En clair, si le Député national MLC est rwandais, il est en même temps
Citoyen de R-dC. Et l’avocat a expliqué que la Constitution rwandaise
admet la double nationalité. L’avocat a donc admis que son client est
citoyen rwandais puisqu’ayant la nationalité rwandaise. De ce fait, il
n’est pas obligé de présenter un document quelconque pour justifier son
séjour dans son propre pays. Selon Me Buhuru, Dunia Bakarani est entré
au Rwanda comme citoyen rwandais et non comme citoyen r-dcongolais.
DES RWANDO-R-DCONGOLAIS EN FUITE A KINSHASA.
Décision du président du tribunal de base de Gisenyi, le juge Félicien
Rutaremare, qui s’esr reporté à l’article 6 du code pénal rwandais: «Le
tribunal accepte le statut de double nationalité de Dunia Bakarani
conformément à la constitution du Rwanda.

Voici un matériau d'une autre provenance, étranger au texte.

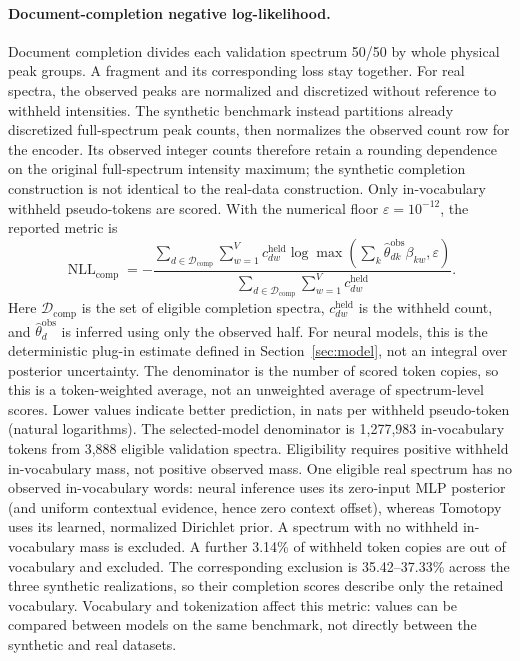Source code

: \documentclass[10pt,a4paper]{article}
\begin{document}
\paragraph{Document-completion negative log-likelihood.}
Document completion divides each validation spectrum 50/50 by whole physical
peak groups. A fragment and its corresponding loss stay together. For real
spectra, the observed peaks are normalized and discretized without reference
to withheld intensities. The synthetic benchmark instead partitions already
discretized full-spectrum peak counts, then normalizes the observed count row
for the encoder. Its observed integer counts therefore retain a rounding
dependence on the original full-spectrum intensity maximum; the synthetic
completion construction is not identical to the real-data construction.
Only in-vocabulary withheld pseudo-tokens are scored. With the numerical
floor $\varepsilon=10^{-12}$, the reported metric is
\begin{equation}
 \operatorname{NLL}_{\mathrm{comp}}
 =-\frac{\sum_{d\in\mathcal D_{\mathrm{comp}}}\sum_{w=1}^{V}c^{\mathrm{held}}_{dw}
    \log\max\left(\sum_k\widehat\theta^{\mathrm{obs}}_{dk}\beta_{kw},
                     \varepsilon\right)}
   {\sum_{d\in\mathcal D_{\mathrm{comp}}}\sum_{w=1}^{V}c^{\mathrm{held}}_{dw}}.
 \label{eq:completion}
\end{equation}
Here $\mathcal D_{\mathrm{comp}}$ is the set of eligible completion spectra,
$c^{\mathrm{held}}_{dw}$ is the withheld count, and
$\widehat\theta^{\mathrm{obs}}_d$ is inferred using only the observed half.
For neural models, this is the deterministic plug-in estimate defined in
Section~\ref{sec:model}, not an integral over posterior uncertainty.
The denominator is the number of scored token copies, so this is a
token-weighted average, not an unweighted average of spectrum-level scores.
Lower values indicate better prediction, in nats per withheld pseudo-token
(natural logarithms).
The selected-model denominator is 1,277,983 in-vocabulary tokens from 3,888
eligible validation spectra. Eligibility requires positive withheld
in-vocabulary mass, not positive observed mass. One eligible real spectrum
has no observed in-vocabulary words: neural inference uses its zero-input
MLP posterior (and uniform contextual evidence, hence zero context offset),
whereas Tomotopy uses its learned, normalized Dirichlet prior. A spectrum
with no withheld in-vocabulary mass is excluded. A further 3.14\% of withheld token copies are
out of vocabulary and excluded.
The corresponding exclusion is 35.42--37.33\% across the three synthetic
realizations, so their completion scores describe only the retained vocabulary.
Vocabulary and tokenization affect this metric: values can be compared
between models on the same benchmark, not directly between the synthetic
and real datasets.
\end{document}
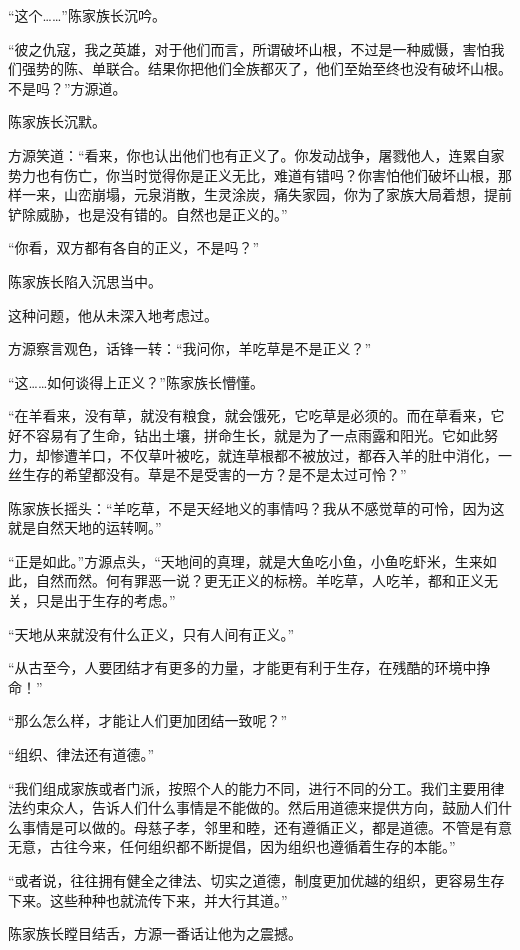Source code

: \begin{this_body}
“这个……”陈家族长沉吟。

“彼之仇寇，我之英雄，对于他们而言，所谓破坏山根，不过是一种威慑，害怕我们强势的陈、单联合。结果你把他们全族都灭了，他们至始至终也没有破坏山根。不是吗？”方源道。

陈家族长沉默。

方源笑道：“看来，你也认出他们也有正义了。你发动战争，屠戮他人，连累自家势力也有伤亡，你当时觉得你是正义无比，难道有错吗？你害怕他们破坏山根，那样一来，山峦崩塌，元泉消散，生灵涂炭，痛失家园，你为了家族大局着想，提前铲除威胁，也是没有错的。自然也是正义的。”

“你看，双方都有各自的正义，不是吗？”

陈家族长陷入沉思当中。

这种问题，他从未深入地考虑过。

方源察言观色，话锋一转：“我问你，羊吃草是不是正义？”

“这……如何谈得上正义？”陈家族长懵懂。

“在羊看来，没有草，就没有粮食，就会饿死，它吃草是必须的。而在草看来，它好不容易有了生命，钻出土壤，拼命生长，就是为了一点雨露和阳光。它如此努力，却惨遭羊口，不仅草叶被吃，就连草根都不被放过，都吞入羊的肚中消化，一丝生存的希望都没有。草是不是受害的一方？是不是太过可怜？”

陈家族长摇头：“羊吃草，不是天经地义的事情吗？我从不感觉草的可怜，因为这就是自然天地的运转啊。”

“正是如此。”方源点头，“天地间的真理，就是大鱼吃小鱼，小鱼吃虾米，生来如此，自然而然。何有罪恶一说？更无正义的标榜。羊吃草，人吃羊，都和正义无关，只是出于生存的考虑。”

“天地从来就没有什么正义，只有人间有正义。”

“从古至今，人要团结才有更多的力量，才能更有利于生存，在残酷的环境中挣命！”

“那么怎么样，才能让人们更加团结一致呢？”

“组织、律法还有道德。”

“我们组成家族或者门派，按照个人的能力不同，进行不同的分工。我们主要用律法约束众人，告诉人们什么事情是不能做的。然后用道德来提供方向，鼓励人们什么事情是可以做的。母慈子孝，邻里和睦，还有遵循正义，都是道德。不管是有意无意，古往今来，任何组织都不断提倡，因为组织也遵循着生存的本能。”

“或者说，往往拥有健全之律法、切实之道德，制度更加优越的组织，更容易生存下来。这些种种也就流传下来，并大行其道。”

陈家族长瞠目结舌，方源一番话让他为之震撼。


\end{this_body}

Le tribunal accepte que Dunia
se trouve au Rwanda comme citoyen rwandais, ayant domicile et résidence
au Rwanda et non comme député congolais en séjour au Rwanda. Et ordonne
qu’il soit poursuivi en tant que tel ayant commis une infraction sur le
territoire rwandais».
Pour bien des juristes, l’exception de privilège d’immunité soulevée
par Me Buhuru ne se justifie pas. On rappelle que dans l’affaire
Access, une vingtaine de personnes, toutes rwando-r-dcongolaises, ont
été arrêtées malgré qu’elles ont remboursé des fonds perçus. Selon des
sources proches du parquet près le tribunal de base de Gisenyi,
certaines personnalités impliquées dans cette affaire sont sur le
territoire r-dcongolais.
On parle avec insistance du cas de l’épouse d’un homme d’affaires
r-dcongolais influent à Goma au Nord-Kivu. Aux dernières nouvelles, il
l’aurait envoyée à Kinshasa pour la soustraire des poursuites de la
justice rwandaise. Il reste dans cette affaire des questions d’ordre
politique bien embarrassantes pour le Mouvement de Libération du Congo.

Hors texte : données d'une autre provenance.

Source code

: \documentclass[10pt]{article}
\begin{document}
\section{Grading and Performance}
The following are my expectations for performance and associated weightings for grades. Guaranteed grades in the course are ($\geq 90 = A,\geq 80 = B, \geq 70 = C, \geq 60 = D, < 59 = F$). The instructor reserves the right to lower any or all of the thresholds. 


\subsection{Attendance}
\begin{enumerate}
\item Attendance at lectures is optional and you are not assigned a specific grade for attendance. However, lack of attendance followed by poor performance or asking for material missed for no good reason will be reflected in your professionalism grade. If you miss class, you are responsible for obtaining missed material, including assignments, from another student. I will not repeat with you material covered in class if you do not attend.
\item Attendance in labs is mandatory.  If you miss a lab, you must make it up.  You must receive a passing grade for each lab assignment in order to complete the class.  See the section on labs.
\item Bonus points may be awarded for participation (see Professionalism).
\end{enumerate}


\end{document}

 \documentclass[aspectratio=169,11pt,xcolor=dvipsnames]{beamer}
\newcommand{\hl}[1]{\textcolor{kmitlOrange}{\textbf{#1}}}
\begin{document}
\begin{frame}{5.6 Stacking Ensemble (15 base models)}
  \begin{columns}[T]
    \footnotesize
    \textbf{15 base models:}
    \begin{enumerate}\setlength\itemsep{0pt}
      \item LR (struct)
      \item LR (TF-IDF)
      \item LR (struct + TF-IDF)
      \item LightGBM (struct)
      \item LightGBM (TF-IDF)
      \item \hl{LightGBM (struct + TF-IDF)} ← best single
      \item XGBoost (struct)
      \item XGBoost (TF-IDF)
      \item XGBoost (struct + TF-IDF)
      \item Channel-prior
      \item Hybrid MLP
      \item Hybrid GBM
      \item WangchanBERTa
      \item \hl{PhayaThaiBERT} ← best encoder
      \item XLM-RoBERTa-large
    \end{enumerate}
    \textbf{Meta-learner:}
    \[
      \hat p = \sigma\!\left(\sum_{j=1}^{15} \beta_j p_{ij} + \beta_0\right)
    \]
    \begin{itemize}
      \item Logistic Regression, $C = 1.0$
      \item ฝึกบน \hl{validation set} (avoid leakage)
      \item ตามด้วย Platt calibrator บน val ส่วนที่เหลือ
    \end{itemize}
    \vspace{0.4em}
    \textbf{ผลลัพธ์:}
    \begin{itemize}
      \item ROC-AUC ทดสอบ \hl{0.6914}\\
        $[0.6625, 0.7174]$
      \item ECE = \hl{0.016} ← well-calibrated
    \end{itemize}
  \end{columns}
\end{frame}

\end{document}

Comment ce parti politique avait-il pu accepter en son sein un étranger
ou, à tout le moins, quelqu’un disposant d’une double nationalité?
Comment l’avait-il présenté comme candidat à une élection à laquelle ne
pouvaient prendre part que des R-dCongolais?

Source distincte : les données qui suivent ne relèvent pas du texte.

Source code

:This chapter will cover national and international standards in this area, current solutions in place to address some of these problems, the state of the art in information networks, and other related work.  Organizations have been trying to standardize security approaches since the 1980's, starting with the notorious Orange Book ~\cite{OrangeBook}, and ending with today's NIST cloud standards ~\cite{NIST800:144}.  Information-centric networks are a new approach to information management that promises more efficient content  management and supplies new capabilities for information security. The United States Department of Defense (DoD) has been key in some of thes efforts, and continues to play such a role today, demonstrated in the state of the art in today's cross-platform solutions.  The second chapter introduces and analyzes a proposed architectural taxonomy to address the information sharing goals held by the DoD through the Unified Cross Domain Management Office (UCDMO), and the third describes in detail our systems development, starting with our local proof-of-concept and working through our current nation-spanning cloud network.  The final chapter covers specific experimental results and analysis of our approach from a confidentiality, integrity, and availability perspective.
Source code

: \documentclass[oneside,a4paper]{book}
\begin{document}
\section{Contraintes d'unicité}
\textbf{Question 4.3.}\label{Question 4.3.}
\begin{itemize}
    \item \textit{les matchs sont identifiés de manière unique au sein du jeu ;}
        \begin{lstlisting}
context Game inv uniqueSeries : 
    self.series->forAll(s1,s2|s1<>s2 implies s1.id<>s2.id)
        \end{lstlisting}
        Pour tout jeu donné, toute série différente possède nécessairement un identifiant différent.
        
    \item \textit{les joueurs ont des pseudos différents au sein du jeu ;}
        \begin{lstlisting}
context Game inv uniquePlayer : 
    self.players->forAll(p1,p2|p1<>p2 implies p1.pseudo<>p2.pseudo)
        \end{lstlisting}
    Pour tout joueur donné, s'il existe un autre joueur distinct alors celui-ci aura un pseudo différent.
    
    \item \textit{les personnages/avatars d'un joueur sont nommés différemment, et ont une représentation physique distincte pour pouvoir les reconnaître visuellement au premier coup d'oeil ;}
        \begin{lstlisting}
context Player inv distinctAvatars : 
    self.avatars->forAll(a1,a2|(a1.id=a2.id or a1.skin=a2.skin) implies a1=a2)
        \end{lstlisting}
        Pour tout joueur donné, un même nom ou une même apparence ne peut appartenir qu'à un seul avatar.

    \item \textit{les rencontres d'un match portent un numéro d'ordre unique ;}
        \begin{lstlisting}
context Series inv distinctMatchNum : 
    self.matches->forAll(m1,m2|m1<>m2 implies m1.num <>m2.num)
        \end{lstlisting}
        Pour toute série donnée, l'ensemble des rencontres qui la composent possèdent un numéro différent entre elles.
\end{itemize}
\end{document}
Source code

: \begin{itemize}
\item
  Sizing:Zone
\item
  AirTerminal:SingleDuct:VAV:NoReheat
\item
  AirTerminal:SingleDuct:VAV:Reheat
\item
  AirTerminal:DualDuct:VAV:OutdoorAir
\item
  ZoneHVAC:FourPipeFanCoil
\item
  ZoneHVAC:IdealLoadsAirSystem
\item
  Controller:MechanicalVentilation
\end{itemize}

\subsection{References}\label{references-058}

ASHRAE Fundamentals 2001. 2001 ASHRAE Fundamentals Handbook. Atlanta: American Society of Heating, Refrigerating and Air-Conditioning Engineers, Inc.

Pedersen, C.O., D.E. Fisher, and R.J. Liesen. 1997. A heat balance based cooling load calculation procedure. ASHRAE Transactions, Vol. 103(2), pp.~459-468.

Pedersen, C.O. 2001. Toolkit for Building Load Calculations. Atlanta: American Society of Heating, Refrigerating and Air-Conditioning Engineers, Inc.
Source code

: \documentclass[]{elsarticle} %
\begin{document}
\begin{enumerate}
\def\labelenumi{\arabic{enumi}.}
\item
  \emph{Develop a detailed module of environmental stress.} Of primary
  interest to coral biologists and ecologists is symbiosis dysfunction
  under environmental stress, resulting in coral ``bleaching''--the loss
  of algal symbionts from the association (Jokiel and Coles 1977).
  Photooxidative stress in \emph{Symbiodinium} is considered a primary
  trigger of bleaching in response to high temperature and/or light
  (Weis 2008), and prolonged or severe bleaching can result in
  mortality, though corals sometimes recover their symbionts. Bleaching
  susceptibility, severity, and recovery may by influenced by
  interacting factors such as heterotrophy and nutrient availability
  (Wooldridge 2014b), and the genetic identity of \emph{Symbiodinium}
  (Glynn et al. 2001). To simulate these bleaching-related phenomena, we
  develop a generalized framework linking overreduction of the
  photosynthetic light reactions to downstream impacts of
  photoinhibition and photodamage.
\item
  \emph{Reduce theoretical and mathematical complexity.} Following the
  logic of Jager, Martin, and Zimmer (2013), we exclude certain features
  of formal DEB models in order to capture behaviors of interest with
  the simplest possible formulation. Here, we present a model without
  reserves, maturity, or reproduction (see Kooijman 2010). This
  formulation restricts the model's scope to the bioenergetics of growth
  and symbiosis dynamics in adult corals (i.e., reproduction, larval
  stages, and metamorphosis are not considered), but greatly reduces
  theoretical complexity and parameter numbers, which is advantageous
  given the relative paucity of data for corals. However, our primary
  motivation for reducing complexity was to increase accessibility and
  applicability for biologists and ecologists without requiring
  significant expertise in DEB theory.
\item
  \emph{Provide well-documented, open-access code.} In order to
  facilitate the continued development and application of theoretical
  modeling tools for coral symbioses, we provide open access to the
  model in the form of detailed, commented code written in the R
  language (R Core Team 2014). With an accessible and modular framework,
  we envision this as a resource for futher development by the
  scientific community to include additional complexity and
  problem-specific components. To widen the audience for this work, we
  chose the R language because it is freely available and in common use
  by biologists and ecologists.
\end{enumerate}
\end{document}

La question pourrait tout aussi s’adresser à la Commission Electorale
Indépendante, CÉI. Elle qui avait organisé les opérations d’enrôlement,
de même que les scrutins?
Joint mercredi 23 septembre, le rapporteur général de la CÉI, Dieudonné
Mirimo explique au «Soft International» que les conditions, aux termes
de la Constitution, pour qu’une personne soit enrôlée est qu’elle
présente à l’agent commis à l’enrôlement l’une des pièces ci-après: un
certificat de nationalité, un passeport en cours de validité, la carte
d’identité des années MPR-parti État, une carte de service.
VERS L’INVALIDATION DU DÉPUTÉ MLC.
«Mais la CÉI a fait mieux: elle a affiché les listes d’enrôlement pour
un contrôle social et nous n’avons pas souvenance que quelqu’un ait
dénoncé qui que ce soit dans la circonscription électorale de Masisi.
Peut-être avait-on peur...».
Il poursuit: «Nous supposons que des cas Dunia Bakarani sont nombreux.
Au Parlement d’agir...». Il rappelle comment des cartes d’identité -
les fameuses couleurs vertes des années Mobutu - furent falsifiées,
surtout dans les Kivu.
Il est vrai que la question de la double nationalité des parlementaires
r-dcongolais avait été fort débattue au tout début de la Législature en
cours et un moratoire avait été accordé. Depuis, on en sait pas plus...
L’affaire de Gisenyi repose avec acuité cette question et pourrait
conduire à l’invalidation du Député MLC... Elle embarrasse le MLC qui,
à ce jour, a reconnu le fait que l’un de ses Députés était arrêté et
poursuivi au Rwanda dans une affaire de droit commun.